### Available records:
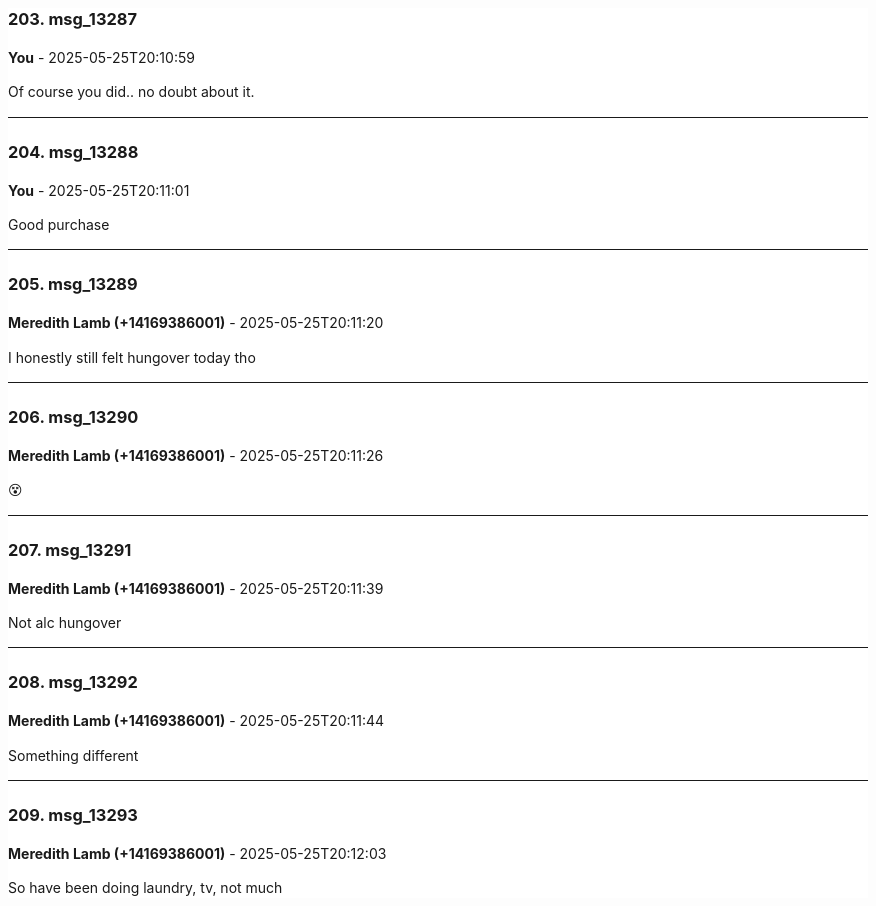 ### 203. msg_13287

**You** - 2025-05-25T20:10:59

Of course you did\.\. no doubt about it\.


---

### 204. msg_13288

**You** - 2025-05-25T20:11:01

Good purchase


---

### 205. msg_13289

**Meredith Lamb \(\+14169386001\)** - 2025-05-25T20:11:20

I honestly still felt hungover today tho


---

### 206. msg_13290

**Meredith Lamb \(\+14169386001\)** - 2025-05-25T20:11:26

😵


---

### 207. msg_13291

**Meredith Lamb \(\+14169386001\)** - 2025-05-25T20:11:39

Not alc hungover


---

### 208. msg_13292

**Meredith Lamb \(\+14169386001\)** - 2025-05-25T20:11:44

Something different


---

### 209. msg_13293

**Meredith Lamb \(\+14169386001\)** - 2025-05-25T20:12:03

So have been doing laundry, tv, not much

### Aim of the exercise:
From the listing, count how many lines contain the string "Lamb", and answer with the number by itself.

### Expected output:
5